• [The records]:
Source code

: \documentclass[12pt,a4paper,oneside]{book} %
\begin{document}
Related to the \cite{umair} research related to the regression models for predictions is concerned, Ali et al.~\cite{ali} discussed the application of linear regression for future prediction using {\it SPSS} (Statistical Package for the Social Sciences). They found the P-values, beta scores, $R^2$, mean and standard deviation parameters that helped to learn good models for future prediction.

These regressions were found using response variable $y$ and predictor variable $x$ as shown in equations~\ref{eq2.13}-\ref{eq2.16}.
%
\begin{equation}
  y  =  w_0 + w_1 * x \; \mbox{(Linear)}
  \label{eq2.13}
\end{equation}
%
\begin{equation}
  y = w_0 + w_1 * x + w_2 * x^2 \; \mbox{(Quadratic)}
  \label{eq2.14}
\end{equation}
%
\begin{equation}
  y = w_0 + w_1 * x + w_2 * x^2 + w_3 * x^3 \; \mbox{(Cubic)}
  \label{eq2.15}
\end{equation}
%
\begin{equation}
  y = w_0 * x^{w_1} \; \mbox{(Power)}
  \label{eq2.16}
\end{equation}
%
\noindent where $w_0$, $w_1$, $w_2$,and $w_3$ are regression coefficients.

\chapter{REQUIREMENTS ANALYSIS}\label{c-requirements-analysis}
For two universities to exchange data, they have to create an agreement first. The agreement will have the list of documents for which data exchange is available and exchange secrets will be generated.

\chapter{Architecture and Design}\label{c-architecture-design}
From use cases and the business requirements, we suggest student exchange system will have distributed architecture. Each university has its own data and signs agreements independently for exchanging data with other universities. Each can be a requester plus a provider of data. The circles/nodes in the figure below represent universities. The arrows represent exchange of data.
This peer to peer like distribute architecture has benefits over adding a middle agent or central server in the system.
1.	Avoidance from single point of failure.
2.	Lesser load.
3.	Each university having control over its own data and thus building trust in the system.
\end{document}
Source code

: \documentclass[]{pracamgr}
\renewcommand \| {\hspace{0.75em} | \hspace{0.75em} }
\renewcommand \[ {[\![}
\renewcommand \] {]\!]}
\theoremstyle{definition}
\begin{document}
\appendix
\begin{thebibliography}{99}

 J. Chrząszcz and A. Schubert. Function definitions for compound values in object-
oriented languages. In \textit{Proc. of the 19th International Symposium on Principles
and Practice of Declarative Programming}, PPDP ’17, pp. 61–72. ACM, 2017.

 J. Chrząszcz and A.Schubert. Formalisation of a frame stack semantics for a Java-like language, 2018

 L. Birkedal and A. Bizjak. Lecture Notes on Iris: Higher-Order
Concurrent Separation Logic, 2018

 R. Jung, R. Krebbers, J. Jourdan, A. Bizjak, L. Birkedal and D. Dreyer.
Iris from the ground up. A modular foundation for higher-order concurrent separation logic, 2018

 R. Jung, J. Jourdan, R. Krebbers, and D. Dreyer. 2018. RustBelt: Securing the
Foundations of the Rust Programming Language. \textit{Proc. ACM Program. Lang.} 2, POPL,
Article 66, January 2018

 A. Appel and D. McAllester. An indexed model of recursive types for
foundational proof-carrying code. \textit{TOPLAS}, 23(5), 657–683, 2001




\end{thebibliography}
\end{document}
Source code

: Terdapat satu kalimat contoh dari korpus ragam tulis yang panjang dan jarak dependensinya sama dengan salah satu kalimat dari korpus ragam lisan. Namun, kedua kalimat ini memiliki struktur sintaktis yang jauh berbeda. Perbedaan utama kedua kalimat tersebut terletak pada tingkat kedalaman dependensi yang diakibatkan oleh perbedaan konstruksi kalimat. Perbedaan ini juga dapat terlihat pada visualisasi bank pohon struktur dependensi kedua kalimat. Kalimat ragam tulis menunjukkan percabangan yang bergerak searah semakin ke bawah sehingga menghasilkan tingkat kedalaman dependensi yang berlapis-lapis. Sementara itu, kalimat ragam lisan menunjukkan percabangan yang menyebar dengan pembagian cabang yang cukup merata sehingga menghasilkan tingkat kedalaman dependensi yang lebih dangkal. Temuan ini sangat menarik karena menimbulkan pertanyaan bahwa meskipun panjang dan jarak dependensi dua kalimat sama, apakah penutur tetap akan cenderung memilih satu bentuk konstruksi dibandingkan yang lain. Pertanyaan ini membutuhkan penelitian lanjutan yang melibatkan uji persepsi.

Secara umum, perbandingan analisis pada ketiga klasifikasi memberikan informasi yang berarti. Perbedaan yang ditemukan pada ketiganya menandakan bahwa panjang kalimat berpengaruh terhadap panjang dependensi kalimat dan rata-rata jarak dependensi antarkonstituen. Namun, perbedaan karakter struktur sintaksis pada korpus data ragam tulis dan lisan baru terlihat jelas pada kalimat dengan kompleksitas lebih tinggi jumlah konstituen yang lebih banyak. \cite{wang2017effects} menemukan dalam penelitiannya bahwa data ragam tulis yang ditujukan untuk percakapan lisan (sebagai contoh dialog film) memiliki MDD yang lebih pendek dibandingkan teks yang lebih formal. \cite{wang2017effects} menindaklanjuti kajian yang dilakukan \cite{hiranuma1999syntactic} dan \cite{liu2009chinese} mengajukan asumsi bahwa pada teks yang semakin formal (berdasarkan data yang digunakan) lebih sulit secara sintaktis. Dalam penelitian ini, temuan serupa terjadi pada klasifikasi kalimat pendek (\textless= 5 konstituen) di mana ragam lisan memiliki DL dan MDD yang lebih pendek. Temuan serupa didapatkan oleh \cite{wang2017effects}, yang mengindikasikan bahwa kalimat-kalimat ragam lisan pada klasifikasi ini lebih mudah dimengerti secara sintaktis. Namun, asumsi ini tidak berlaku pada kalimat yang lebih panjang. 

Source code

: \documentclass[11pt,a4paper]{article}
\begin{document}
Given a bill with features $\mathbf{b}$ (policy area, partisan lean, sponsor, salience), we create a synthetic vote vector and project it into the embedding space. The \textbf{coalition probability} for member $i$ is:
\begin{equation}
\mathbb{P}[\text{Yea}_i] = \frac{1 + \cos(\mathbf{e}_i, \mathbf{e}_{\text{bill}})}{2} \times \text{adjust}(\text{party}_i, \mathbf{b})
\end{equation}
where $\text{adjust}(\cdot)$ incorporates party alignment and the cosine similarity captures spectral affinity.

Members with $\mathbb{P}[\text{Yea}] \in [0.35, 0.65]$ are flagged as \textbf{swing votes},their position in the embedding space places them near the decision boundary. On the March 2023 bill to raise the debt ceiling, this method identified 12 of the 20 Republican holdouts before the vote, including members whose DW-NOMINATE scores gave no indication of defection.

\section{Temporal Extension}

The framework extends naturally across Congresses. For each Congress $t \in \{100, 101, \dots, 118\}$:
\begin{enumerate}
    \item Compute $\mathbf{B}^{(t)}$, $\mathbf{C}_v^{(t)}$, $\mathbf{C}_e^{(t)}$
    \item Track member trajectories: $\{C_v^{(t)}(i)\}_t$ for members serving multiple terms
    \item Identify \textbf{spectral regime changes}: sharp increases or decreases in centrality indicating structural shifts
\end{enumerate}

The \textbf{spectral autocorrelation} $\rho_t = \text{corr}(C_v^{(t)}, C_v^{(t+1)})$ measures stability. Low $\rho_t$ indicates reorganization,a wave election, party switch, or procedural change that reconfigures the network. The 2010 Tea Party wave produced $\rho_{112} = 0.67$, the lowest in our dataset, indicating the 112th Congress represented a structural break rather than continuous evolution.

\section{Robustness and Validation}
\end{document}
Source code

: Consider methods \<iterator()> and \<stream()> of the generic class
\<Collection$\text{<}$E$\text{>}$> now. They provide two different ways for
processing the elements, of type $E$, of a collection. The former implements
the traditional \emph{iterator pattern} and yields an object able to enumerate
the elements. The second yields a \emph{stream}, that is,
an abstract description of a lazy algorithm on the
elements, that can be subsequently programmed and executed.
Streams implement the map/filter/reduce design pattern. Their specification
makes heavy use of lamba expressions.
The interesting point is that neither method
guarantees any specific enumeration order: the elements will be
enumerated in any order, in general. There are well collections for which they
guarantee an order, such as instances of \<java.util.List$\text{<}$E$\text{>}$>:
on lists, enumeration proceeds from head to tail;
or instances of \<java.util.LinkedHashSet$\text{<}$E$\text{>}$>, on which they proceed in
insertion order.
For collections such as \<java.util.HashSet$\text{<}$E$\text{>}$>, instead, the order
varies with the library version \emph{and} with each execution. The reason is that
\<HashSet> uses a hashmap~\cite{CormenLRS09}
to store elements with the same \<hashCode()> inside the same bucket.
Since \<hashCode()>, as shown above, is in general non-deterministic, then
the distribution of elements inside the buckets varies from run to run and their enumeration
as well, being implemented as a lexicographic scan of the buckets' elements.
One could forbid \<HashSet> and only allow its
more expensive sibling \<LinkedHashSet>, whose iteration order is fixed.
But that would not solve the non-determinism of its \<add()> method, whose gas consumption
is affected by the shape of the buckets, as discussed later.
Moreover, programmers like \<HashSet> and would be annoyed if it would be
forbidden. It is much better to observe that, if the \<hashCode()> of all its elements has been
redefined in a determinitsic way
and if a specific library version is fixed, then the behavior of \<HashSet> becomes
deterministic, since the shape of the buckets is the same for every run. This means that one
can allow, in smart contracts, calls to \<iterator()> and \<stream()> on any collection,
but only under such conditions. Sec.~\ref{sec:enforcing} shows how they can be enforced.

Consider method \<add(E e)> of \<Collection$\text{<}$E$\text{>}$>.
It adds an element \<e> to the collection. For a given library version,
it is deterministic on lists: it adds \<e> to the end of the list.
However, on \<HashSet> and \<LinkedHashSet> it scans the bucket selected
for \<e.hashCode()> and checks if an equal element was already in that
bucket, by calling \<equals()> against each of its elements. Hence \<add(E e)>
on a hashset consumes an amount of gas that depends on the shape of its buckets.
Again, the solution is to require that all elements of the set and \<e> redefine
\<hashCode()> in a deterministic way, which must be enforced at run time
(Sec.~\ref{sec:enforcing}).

• [What the exercise asks]: Take each line above that contains "Chrząszcz" and copy it out.

• [Worked solution]:
 J. Chrząszcz and A. Schubert. Function definitions for compound values in object-
 J. Chrząszcz and A.Schubert. Formalisation of a frame stack semantics for a Java-like language, 2018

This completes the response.